THE DATA Block Start

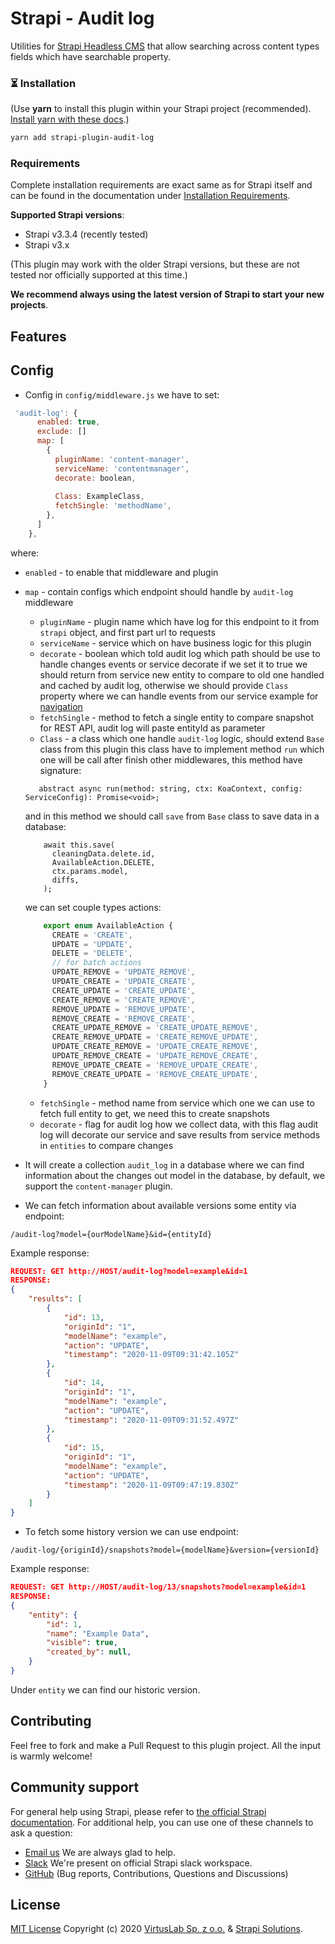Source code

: # Strapi - Audit log

Utilities for [Strapi Headless CMS](https://github.com/strapi/strapi) that allow
searching across content types fields which have searchable property.

### ⏳ Installation

(Use **yarn** to install this plugin within your Strapi project (recommended).
[Install yarn with these docs](https://yarnpkg.com/lang/en/docs/install/).)

```bash
yarn add strapi-plugin-audit-log
```

### Requirements

Complete installation requirements are exact same as for Strapi itself and can
be found in the documentation under
<a href="https://strapi.io/documentation/v3.x/installation/cli.html#step-1-make-sure-requirements-are-met">Installation
Requirements</a>.

**Supported Strapi versions**:

- Strapi v3.3.4 (recently tested)
- Strapi v3.x

(This plugin may work with the older Strapi versions, but these are not tested
nor officially supported at this time.)

**We recommend always using the latest version of Strapi to start your new
projects**.

## Features
## Config
- Config in `config/middleware.js` we have to set:
```js
 'audit-log': {
      enabled: true,
      exclude: []
      map: [
        {
          pluginName: 'content-manager',
          serviceName: 'contentmanager',
          decorate: boolean,
          
          Class: ExampleClass,
          fetchSingle: 'methodName',
        },
      ]
    },
```
where:
- `enabled` - to enable that middleware and plugin
- `map` - contain configs which endpoint should handle by `audit-log` middleware
    - `pluginName` - plugin name which have log for this endpoint to it from `strapi` object, and first part url to requests
    - `serviceName` - service which on have business logic for this plugin
    - `decorate` - boolean which told audit log which path should be use to handle changes events or service decorate
      if we set it to true we should return from service new entity to compare to old one handled and cached by audit log,
      otherwise we should provide `Class` property where we can handle events from our service example for [navigation](https://github.com/VirtusLab/strapi-plugin-navigation/blob/master/examples/audit-log-integrations.js.md)
    - `fetchSingle` - method to fetch a single entity to compare snapshot for REST API, audit log will paste entityId as parameter
    - `Class` - a class which one handle `audit-log` logic, should extend `Base` class from this plugin this class have to implement method `run` which one will be call
    after finish other middlewares, this method have signature:
    ```
       abstract async run(method: string, ctx: KoaContext, config: ServiceConfig): Promise<void>;
    ```
    and in this method we should call `save` from `Base` class to save data in a database:
    ```
        await this.save(
          cleaningData.delete.id,
          AvailableAction.DELETE,
          ctx.params.model,
          diffs,
        );
    ```
    we can set couple types actions:
    ```ts
        export enum AvailableAction {
          CREATE = 'CREATE',
          UPDATE = 'UPDATE',
          DELETE = 'DELETE',
          // for batch actions
          UPDATE_REMOVE = 'UPDATE_REMOVE',
          UPDATE_CREATE = 'UPDATE_CREATE',
          CREATE_UPDATE = 'CREATE_UPDATE',
          CREATE_REMOVE = 'CREATE_REMOVE',
          REMOVE_UPDATE = 'REMOVE_UPDATE',
          REMOVE_CREATE = 'REMOVE_CREATE',
          CREATE_UPDATE_REMOVE = 'CREATE_UPDATE_REMOVE',
          CREATE_REMOVE_UPDATE = 'CREATE_REMOVE_UPDATE',
          UPDATE_CREATE_REMOVE = 'UPDATE_CREATE_REMOVE',
          UPDATE_REMOVE_CREATE = 'UPDATE_REMOVE_CREATE',
          REMOVE_UPDATE_CREATE = 'REMOVE_UPDATE_CREATE',
          REMOVE_CREATE_UPDATE = 'REMOVE_CREATE_UPDATE',
        }

    ```
    - `fetchSingle` - method name from service which one we can use to fetch full entity to get, we need this to create snapshots 
    - `decorate` - flag for audit log how we collect data, with this flag audit log will decorate our service and save results from service methods in `entities` to compare changes
    
- It will create a collection `audit_log` in a database where we can find information about the changes out model in the database, by default, we support the `content-manager` plugin.
- We can fetch information about available versions some entity via endpoint:
```
/audit-log?model={ourModelName}&id={entityId}
```
Example response:
```json
REQUEST: GET http://HOST/audit-log?model=example&id=1
RESPONSE:
{
    "results": [
        {
            "id": 13,
            "originId": "1",
            "modelName": "example",
            "action": "UPDATE",
            "timestamp": "2020-11-09T09:31:42.105Z"
        },
        {
            "id": 14,
            "originId": "1",
            "modelName": "example",
            "action": "UPDATE",
            "timestamp": "2020-11-09T09:31:52.497Z"
        },
        {
            "id": 15,
            "originId": "1",
            "modelName": "example",
            "action": "UPDATE",
            "timestamp": "2020-11-09T09:47:19.830Z"
        }
    ]
}
```
- To fetch some history version we can use endpoint:
```
/audit-log/{originId}/snapshots?model={modelName}&version={versionId}
```
Example response:
```json
REQUEST: GET http://HOST/audit-log/13/snapshots?model=example&id=1
RESPONSE:
{
    "entity": {
        "id": 1,
        "name": "Example Data",
        "visible": true,
        "created_by": null,
    }
}
```
Under `entity` we can find our historic version.



## Contributing

Feel free to fork and make a Pull Request to this plugin project. All the input
is warmly welcome!

## Community support

For general help using Strapi, please refer to
[the official Strapi documentation](https://strapi.io/documentation/). For
additional help, you can use one of these channels to ask a question:

- [Email us](mailto:strapi@virtuslab.com) We are always glad to help.
- [Slack](http://slack.strapi.io) We're present on official Strapi slack
  workspace.
- [GitHub](https://github.com/VirtusLab/strapi-molecules/issues) (Bug reports,
  Contributions, Questions and Discussions)

## License

[MIT License](LICENSE.md) Copyright (c) 2020
[VirtusLab Sp. z o.o.](https://virtuslab.com/) &amp;
[Strapi Solutions](https://strapi.io/).
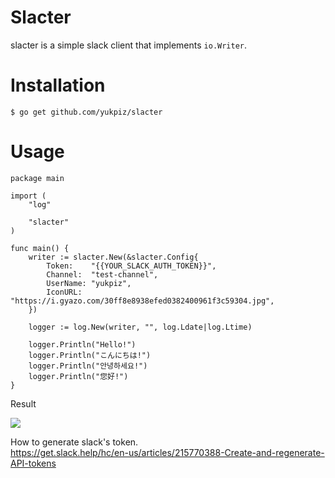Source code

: # Slacter

slacter is a simple slack client that implements ``io.Writer``.


# Installation

```
$ go get github.com/yukpiz/slacter
```


# Usage

```
package main

import (
	"log"

	"slacter"
)

func main() {
	writer := slacter.New(&slacter.Config{
		Token:    "{{YOUR_SLACK_AUTH_TOKEN}}",
		Channel:  "test-channel",
		UserName: "yukpiz",
		IconURL:  "https://i.gyazo.com/30ff8e8938efed0382400961f3c59304.jpg",
	})

	logger := log.New(writer, "", log.Ldate|log.Ltime)

	logger.Println("Hello!")
	logger.Println("こんにちは!")
	logger.Println("안녕하세요!")
	logger.Println("您好!")
}
```

Result

<img src="https://i.gyazo.com/31009ea9e0cbacfb63a5fdc95500f2aa.png"/>

How to generate slack's token.  
https://get.slack.help/hc/en-us/articles/215770388-Create-and-regenerate-API-tokens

THE DATA Block End

(YOUR TASK) Go through the listing above and write out exactly the lines starting with the one holding "### Requirements" and running through the one holding "nor officially supported at this time.)", ends included, and no others.

(SOLVED PROBLEM)
### Requirements

Complete installation requirements are exact same as for Strapi itself and can
be found in the documentation under
<a href="https://strapi.io/documentation/v3.x/installation/cli.html#step-1-make-sure-requirements-are-met">Installation
Requirements</a>.

**Supported Strapi versions**:

- Strapi v3.3.4 (recently tested)
- Strapi v3.x

(This plugin may work with the older Strapi versions, but these are not tested
nor officially supported at this time.)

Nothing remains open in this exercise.